* **AIM OF THE TASK**
Only an exact repetition of the entries counts as an answer.

* **INFORMATION PROVIDED**
+--

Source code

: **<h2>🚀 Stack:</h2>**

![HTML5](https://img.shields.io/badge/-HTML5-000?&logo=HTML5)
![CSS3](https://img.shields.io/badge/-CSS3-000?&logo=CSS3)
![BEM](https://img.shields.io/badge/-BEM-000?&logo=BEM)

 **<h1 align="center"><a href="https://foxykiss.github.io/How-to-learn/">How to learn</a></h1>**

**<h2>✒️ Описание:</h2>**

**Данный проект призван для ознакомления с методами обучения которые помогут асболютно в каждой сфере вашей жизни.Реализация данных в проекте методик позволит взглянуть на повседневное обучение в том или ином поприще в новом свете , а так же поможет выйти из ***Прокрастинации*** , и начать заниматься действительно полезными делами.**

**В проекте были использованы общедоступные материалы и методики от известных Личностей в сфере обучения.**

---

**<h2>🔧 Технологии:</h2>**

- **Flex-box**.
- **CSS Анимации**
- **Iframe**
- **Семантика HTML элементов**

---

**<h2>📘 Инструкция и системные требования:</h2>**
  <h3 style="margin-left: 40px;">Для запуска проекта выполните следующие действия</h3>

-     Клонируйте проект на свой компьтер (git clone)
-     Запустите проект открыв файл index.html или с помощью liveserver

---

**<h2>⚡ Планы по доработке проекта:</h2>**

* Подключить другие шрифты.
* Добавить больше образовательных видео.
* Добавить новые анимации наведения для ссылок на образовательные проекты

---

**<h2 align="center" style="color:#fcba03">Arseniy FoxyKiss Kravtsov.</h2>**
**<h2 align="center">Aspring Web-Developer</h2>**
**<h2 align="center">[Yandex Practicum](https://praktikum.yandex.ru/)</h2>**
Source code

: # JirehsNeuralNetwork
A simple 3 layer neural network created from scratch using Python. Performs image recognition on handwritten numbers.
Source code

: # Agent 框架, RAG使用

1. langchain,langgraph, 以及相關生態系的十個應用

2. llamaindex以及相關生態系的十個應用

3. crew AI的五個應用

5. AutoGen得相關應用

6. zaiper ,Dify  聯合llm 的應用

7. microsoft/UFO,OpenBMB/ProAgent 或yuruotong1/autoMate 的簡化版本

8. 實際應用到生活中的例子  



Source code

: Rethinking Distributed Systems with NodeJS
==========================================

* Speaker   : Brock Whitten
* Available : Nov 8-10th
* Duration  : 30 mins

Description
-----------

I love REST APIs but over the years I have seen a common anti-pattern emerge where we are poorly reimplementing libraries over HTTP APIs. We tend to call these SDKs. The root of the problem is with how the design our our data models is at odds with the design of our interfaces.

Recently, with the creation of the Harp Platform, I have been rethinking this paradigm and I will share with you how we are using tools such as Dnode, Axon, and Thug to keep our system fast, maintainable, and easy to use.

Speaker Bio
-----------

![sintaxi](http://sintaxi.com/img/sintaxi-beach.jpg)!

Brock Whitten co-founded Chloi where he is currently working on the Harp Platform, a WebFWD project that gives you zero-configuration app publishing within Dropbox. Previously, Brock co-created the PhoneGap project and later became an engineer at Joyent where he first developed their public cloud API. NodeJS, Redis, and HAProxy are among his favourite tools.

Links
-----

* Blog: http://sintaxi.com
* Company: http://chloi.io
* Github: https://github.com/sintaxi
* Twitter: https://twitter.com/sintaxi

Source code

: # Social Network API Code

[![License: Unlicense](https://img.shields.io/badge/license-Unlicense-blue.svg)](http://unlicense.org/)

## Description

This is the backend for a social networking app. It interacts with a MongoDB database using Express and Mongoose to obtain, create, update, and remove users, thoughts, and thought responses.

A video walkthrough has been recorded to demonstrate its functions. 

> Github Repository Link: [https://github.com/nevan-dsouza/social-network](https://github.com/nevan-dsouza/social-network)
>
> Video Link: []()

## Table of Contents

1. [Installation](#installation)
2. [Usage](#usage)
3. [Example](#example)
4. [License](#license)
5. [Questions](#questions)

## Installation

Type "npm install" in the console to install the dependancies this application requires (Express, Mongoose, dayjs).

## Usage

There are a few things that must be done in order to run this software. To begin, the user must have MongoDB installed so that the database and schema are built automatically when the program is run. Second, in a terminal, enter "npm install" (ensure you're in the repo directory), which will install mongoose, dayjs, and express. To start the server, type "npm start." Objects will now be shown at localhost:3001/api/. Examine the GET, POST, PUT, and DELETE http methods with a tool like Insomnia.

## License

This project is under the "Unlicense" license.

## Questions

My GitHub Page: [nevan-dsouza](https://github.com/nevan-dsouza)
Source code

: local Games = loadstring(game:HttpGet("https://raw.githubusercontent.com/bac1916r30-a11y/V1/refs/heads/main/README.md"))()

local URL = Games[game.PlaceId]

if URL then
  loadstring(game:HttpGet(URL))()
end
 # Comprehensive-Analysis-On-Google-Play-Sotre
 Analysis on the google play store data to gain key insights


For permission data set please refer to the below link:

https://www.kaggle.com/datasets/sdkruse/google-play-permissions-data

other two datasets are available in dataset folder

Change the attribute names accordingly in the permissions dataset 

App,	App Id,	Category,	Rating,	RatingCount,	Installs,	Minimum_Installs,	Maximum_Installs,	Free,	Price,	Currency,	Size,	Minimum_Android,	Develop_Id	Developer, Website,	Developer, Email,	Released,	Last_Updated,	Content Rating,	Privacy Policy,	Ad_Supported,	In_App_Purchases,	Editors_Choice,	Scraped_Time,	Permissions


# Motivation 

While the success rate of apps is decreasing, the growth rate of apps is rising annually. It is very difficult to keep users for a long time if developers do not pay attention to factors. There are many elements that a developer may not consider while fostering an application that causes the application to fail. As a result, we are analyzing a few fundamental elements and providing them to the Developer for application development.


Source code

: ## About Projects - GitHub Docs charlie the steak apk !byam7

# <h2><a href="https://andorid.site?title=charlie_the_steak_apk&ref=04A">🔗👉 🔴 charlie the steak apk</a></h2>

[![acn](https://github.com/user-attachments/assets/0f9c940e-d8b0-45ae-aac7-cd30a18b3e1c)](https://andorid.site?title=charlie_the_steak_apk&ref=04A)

+--

* **YOUR RESPONSE**
Source code

: **<h2>🚀 Stack:</h2>**

![HTML5](https://img.shields.io/badge/-HTML5-000?&logo=HTML5)
![CSS3](https://img.shields.io/badge/-CSS3-000?&logo=CSS3)
![BEM](https://img.shields.io/badge/-BEM-000?&logo=BEM)

 **<h1 align="center"><a href="https://foxykiss.github.io/How-to-learn/">How to learn</a></h1>**

**<h2>✒️ Описание:</h2>**

**Данный проект призван для ознакомления с методами обучения которые помогут асболютно в каждой сфере вашей жизни.Реализация данных в проекте методик позволит взглянуть на повседневное обучение в том или ином поприще в новом свете , а так же поможет выйти из ***Прокрастинации*** , и начать заниматься действительно полезными делами.**

**В проекте были использованы общедоступные материалы и методики от известных Личностей в сфере обучения.**

---

**<h2>🔧 Технологии:</h2>**

- **Flex-box**.
- **CSS Анимации**
- **Iframe**
- **Семантика HTML элементов**

---

**<h2>📘 Инструкция и системные требования:</h2>**
  <h3 style="margin-left: 40px;">Для запуска проекта выполните следующие действия</h3>

-     Клонируйте проект на свой компьтер (git clone)
-     Запустите проект открыв файл index.html или с помощью liveserver

---

**<h2>⚡ Планы по доработке проекта:</h2>**

* Подключить другие шрифты.
* Добавить больше образовательных видео.
* Добавить новые анимации наведения для ссылок на образовательные проекты

---

**<h2 align="center" style="color:#fcba03">Arseniy FoxyKiss Kravtsov.</h2>**
**<h2 align="center">Aspring Web-Developer</h2>**
**<h2 align="center">[Yandex Practicum](https://praktikum.yandex.ru/)</h2>**
Source code

: # JirehsNeuralNetwork
A simple 3 layer neural network created from scratch using Python. Performs image recognition on handwritten numbers.
Source code

: # Agent 框架, RAG使用

1. langchain,langgraph, 以及相關生態系的十個應用

2. llamaindex以及相關生態系的十個應用

3. crew AI的五個應用

5. AutoGen得相關應用

6. zaiper ,Dify  聯合llm 的應用

7. microsoft/UFO,OpenBMB/ProAgent 或yuruotong1/autoMate 的簡化版本

8. 實際應用到生活中的例子  



Source code

: Rethinking Distributed Systems with NodeJS
==========================================

* Speaker   : Brock Whitten
* Available : Nov 8-10th
* Duration  : 30 mins

Description
-----------

I love REST APIs but over the years I have seen a common anti-pattern emerge where we are poorly reimplementing libraries over HTTP APIs. We tend to call these SDKs. The root of the problem is with how the design our our data models is at odds with the design of our interfaces.

Recently, with the creation of the Harp Platform, I have been rethinking this paradigm and I will share with you how we are using tools such as Dnode, Axon, and Thug to keep our system fast, maintainable, and easy to use.

Speaker Bio
-----------

![sintaxi](http://sintaxi.com/img/sintaxi-beach.jpg)!

Brock Whitten co-founded Chloi where he is currently working on the Harp Platform, a WebFWD project that gives you zero-configuration app publishing within Dropbox. Previously, Brock co-created the PhoneGap project and later became an engineer at Joyent where he first developed their public cloud API. NodeJS, Redis, and HAProxy are among his favourite tools.

Links
-----

* Blog: http://sintaxi.com
* Company: http://chloi.io
* Github: https://github.com/sintaxi
* Twitter: https://twitter.com/sintaxi

Source code

: # Social Network API Code

[![License: Unlicense](https://img.shields.io/badge/license-Unlicense-blue.svg)](http://unlicense.org/)

## Description

This is the backend for a social networking app. It interacts with a MongoDB database using Express and Mongoose to obtain, create, update, and remove users, thoughts, and thought responses.

A video walkthrough has been recorded to demonstrate its functions. 

> Github Repository Link: [https://github.com/nevan-dsouza/social-network](https://github.com/nevan-dsouza/social-network)
>
> Video Link: []()

## Table of Contents

1. [Installation](#installation)
2. [Usage](#usage)
3. [Example](#example)
4. [License](#license)
5. [Questions](#questions)

## Installation

Type "npm install" in the console to install the dependancies this application requires (Express, Mongoose, dayjs).

## Usage

There are a few things that must be done in order to run this software. To begin, the user must have MongoDB installed so that the database and schema are built automatically when the program is run. Second, in a terminal, enter "npm install" (ensure you're in the repo directory), which will install mongoose, dayjs, and express. To start the server, type "npm start." Objects will now be shown at localhost:3001/api/. Examine the GET, POST, PUT, and DELETE http methods with a tool like Insomnia.

## License

This project is under the "Unlicense" license.

## Questions

My GitHub Page: [nevan-dsouza](https://github.com/nevan-dsouza)
Source code

: local Games = loadstring(game:HttpGet("https://raw.githubusercontent.com/bac1916r30-a11y/V1/refs/heads/main/README.md"))()

local URL = Games[game.PlaceId]

if URL then
  loadstring(game:HttpGet(URL))()
end
 # Comprehensive-Analysis-On-Google-Play-Sotre
 Analysis on the google play store data to gain key insights


For permission data set please refer to the below link:

https://www.kaggle.com/datasets/sdkruse/google-play-permissions-data

other two datasets are available in dataset folder

Change the attribute names accordingly in the permissions dataset 

App,	App Id,	Category,	Rating,	RatingCount,	Installs,	Minimum_Installs,	Maximum_Installs,	Free,	Price,	Currency,	Size,	Minimum_Android,	Develop_Id	Developer, Website,	Developer, Email,	Released,	Last_Updated,	Content Rating,	Privacy Policy,	Ad_Supported,	In_App_Purchases,	Editors_Choice,	Scraped_Time,	Permissions


# Motivation 

While the success rate of apps is decreasing, the growth rate of apps is rising annually. It is very difficult to keep users for a long time if developers do not pay attention to factors. There are many elements that a developer may not consider while fostering an application that causes the application to fail. As a result, we are analyzing a few fundamental elements and providing them to the Developer for application development.


Source code

: ## About Projects - GitHub Docs charlie the steak apk !byam7

# <h2><a href="https://andorid.site?title=charlie_the_steak_apk&ref=04A">🔗👉 🔴 charlie the steak apk</a></h2>

[![acn](https://github.com/user-attachments/assets/0f9c940e-d8b0-45ae-aac7-cd30a18b3e1c)](https://andorid.site?title=charlie_the_steak_apk&ref=04A)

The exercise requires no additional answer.